McClatchy Bluntly Shoots Down Fannie/Freddie Myths

One gets so inured to the silly way of doing business in the media, where the obsessive need to "balance" the scales on any given topic has overwhelmed the need to actually assert that truth does tend to accrue to one side in a dispute of fact. That's why it's so heartening to see somebody, in this case, McClatchy Newspapers, writing ledes like this, in a story entitled, plainly, "Private sector loans, not Fannie or Freddie, triggered crisis":

As the economy worsens and Election Day approaches, a conservative campaign that blames the global financial crisis on a government push to make housing more affordable to lower-class Americans has taken off on talk radio and e-mail.

Commentators say that's what triggered the stock market meltdown and the freeze on credit. They've specifically targeted the mortgage finance giants Fannie Mae and Freddie Mac, which the federal government seized on Sept. 6, contending that lending to poor and minority Americans caused Fannie's and Freddie's financial problems.

Federal housing data reveal that the charges aren't true, and that the private sector, not the government or government-backed companies, was behind the soaring subprime lending at the core of the crisis.

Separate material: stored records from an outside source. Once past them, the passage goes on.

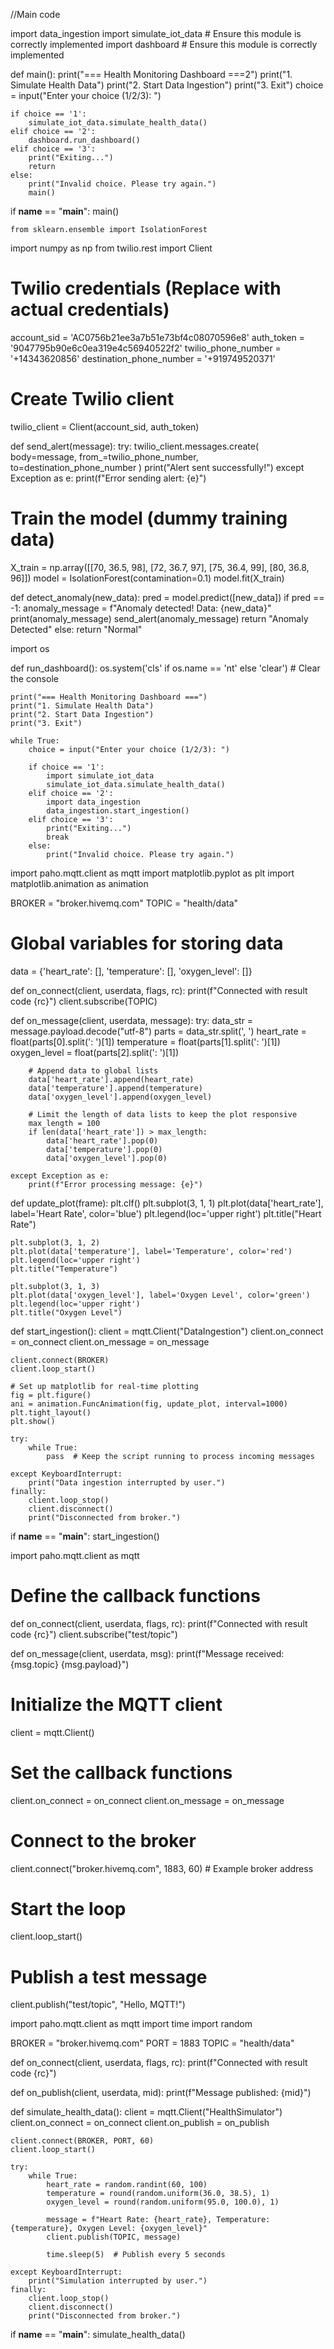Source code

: //Main code

import data_ingestion
import simulate_iot_data  # Ensure this module is correctly implemented
import dashboard  # Ensure this module is correctly implemented

def main():
    print("=== Health Monitoring Dashboard ===2")
    print("1. Simulate Health Data")
    print("2. Start Data Ingestion")
    print("3. Exit")
    choice = input("Enter your choice (1/2/3): ")

    if choice == '1':
        simulate_iot_data.simulate_health_data()
    elif choice == '2':
        dashboard.run_dashboard()
    elif choice == '3':
        print("Exiting...")
        return
    else:
        print("Invalid choice. Please try again.")
        main()

if __name__ == "__main__":
    main()


    from sklearn.ensemble import IsolationForest
import numpy as np
from twilio.rest import Client

# Twilio credentials (Replace with actual credentials)
account_sid = 'AC0756b21ee3a7b51e73bf4c08070596e8'
auth_token = '9047795b90e6c0ea319e4c56940522f2'
twilio_phone_number = '+14343620856'
destination_phone_number = '+919749520371'

# Create Twilio client
twilio_client = Client(account_sid, auth_token)

def send_alert(message):
    try:
        twilio_client.messages.create(
            body=message,
            from_=twilio_phone_number,
            to=destination_phone_number
        )
        print("Alert sent successfully!")
    except Exception as e:
        print(f"Error sending alert: {e}")

# Train the model (dummy training data)
X_train = np.array([[70, 36.5, 98], [72, 36.7, 97], [75, 36.4, 99], [80, 36.8, 96]])
model = IsolationForest(contamination=0.1)
model.fit(X_train)

def detect_anomaly(new_data):
    pred = model.predict([new_data])
    if pred == -1:
        anomaly_message = f"Anomaly detected! Data: {new_data}"
        print(anomaly_message)
        send_alert(anomaly_message)
        return "Anomaly Detected"
    else:
        return "Normal"


        
import os

def run_dashboard():
    os.system('cls' if os.name == 'nt' else 'clear')  # Clear the console

    print("=== Health Monitoring Dashboard ===")
    print("1. Simulate Health Data")
    print("2. Start Data Ingestion")
    print("3. Exit")

    while True:
        choice = input("Enter your choice (1/2/3): ")

        if choice == '1':
            import simulate_iot_data
            simulate_iot_data.simulate_health_data()
        elif choice == '2':
            import data_ingestion
            data_ingestion.start_ingestion()
        elif choice == '3':
            print("Exiting...")
            break
        else:
            print("Invalid choice. Please try again.")





import paho.mqtt.client as mqtt
import matplotlib.pyplot as plt
import matplotlib.animation as animation

BROKER = "broker.hivemq.com"
TOPIC = "health/data"

# Global variables for storing data
data = {'heart_rate': [], 'temperature': [], 'oxygen_level': []}

def on_connect(client, userdata, flags, rc):
    print(f"Connected with result code {rc}")
    client.subscribe(TOPIC)

def on_message(client, userdata, message):
    try:
        data_str = message.payload.decode("utf-8")
        parts = data_str.split(', ')
        heart_rate = float(parts[0].split(': ')[1])
        temperature = float(parts[1].split(': ')[1])
        oxygen_level = float(parts[2].split(': ')[1])

        # Append data to global lists
        data['heart_rate'].append(heart_rate)
        data['temperature'].append(temperature)
        data['oxygen_level'].append(oxygen_level)

        # Limit the length of data lists to keep the plot responsive
        max_length = 100
        if len(data['heart_rate']) > max_length:
            data['heart_rate'].pop(0)
            data['temperature'].pop(0)
            data['oxygen_level'].pop(0)

    except Exception as e:
        print(f"Error processing message: {e}")

def update_plot(frame):
    plt.clf()
    plt.subplot(3, 1, 1)
    plt.plot(data['heart_rate'], label='Heart Rate', color='blue')
    plt.legend(loc='upper right')
    plt.title("Heart Rate")

    plt.subplot(3, 1, 2)
    plt.plot(data['temperature'], label='Temperature', color='red')
    plt.legend(loc='upper right')
    plt.title("Temperature")

    plt.subplot(3, 1, 3)
    plt.plot(data['oxygen_level'], label='Oxygen Level', color='green')
    plt.legend(loc='upper right')
    plt.title("Oxygen Level")

def start_ingestion():
    client = mqtt.Client("DataIngestion")
    client.on_connect = on_connect
    client.on_message = on_message

    client.connect(BROKER)
    client.loop_start()

    # Set up matplotlib for real-time plotting
    fig = plt.figure()
    ani = animation.FuncAnimation(fig, update_plot, interval=1000)
    plt.tight_layout()
    plt.show()

    try:
        while True:
            pass  # Keep the script running to process incoming messages

    except KeyboardInterrupt:
        print("Data ingestion interrupted by user.")
    finally:
        client.loop_stop()
        client.disconnect()
        print("Disconnected from broker.")

if __name__ == "__main__":
    start_ingestion()




import paho.mqtt.client as mqtt

# Define the callback functions
def on_connect(client, userdata, flags, rc):
    print(f"Connected with result code {rc}")
    client.subscribe("test/topic")

def on_message(client, userdata, msg):
    print(f"Message received: {msg.topic} {msg.payload}")

# Initialize the MQTT client
client = mqtt.Client()

# Set the callback functions
client.on_connect = on_connect
client.on_message = on_message

# Connect to the broker
client.connect("broker.hivemq.com", 1883, 60)  # Example broker address

# Start the loop
client.loop_start()

# Publish a test message
client.publish("test/topic", "Hello, MQTT!")




import paho.mqtt.client as mqtt
import time
import random

BROKER = "broker.hivemq.com"
PORT = 1883
TOPIC = "health/data"

def on_connect(client, userdata, flags, rc):
    print(f"Connected with result code {rc}")

def on_publish(client, userdata, mid):
    print(f"Message published: {mid}")

def simulate_health_data():
    client = mqtt.Client("HealthSimulator")
    client.on_connect = on_connect
    client.on_publish = on_publish

    client.connect(BROKER, PORT, 60)
    client.loop_start()

    try:
        while True:
            heart_rate = random.randint(60, 100)
            temperature = round(random.uniform(36.0, 38.5), 1)
            oxygen_level = round(random.uniform(95.0, 100.0), 1)

            message = f"Heart Rate: {heart_rate}, Temperature: {temperature}, Oxygen Level: {oxygen_level}"
            client.publish(TOPIC, message)

            time.sleep(5)  # Publish every 5 seconds

    except KeyboardInterrupt:
        print("Simulation interrupted by user.")
    finally:
        client.loop_stop()
        client.disconnect()
        print("Disconnected from broker.")

if __name__ == "__main__":
    simulate_health_data()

And from there, rather than decorate their article with a bunch of rhetorical nonsense designed to level the playing-field for a side that's determined not to play, the reporters here -- David Goldstein and Kevin G. Hall -- simply lay out evidence that backs up their claim. Moreover, despite having named two disputants to their case, in this case Neil Cavuto and Charles Krauthammer, Goldstein and Hall prove themselves resistant to the idea that status somehow equates to authority, and points out where the other side is wrong.

What can I say? It turns out this sort of journalism is possible!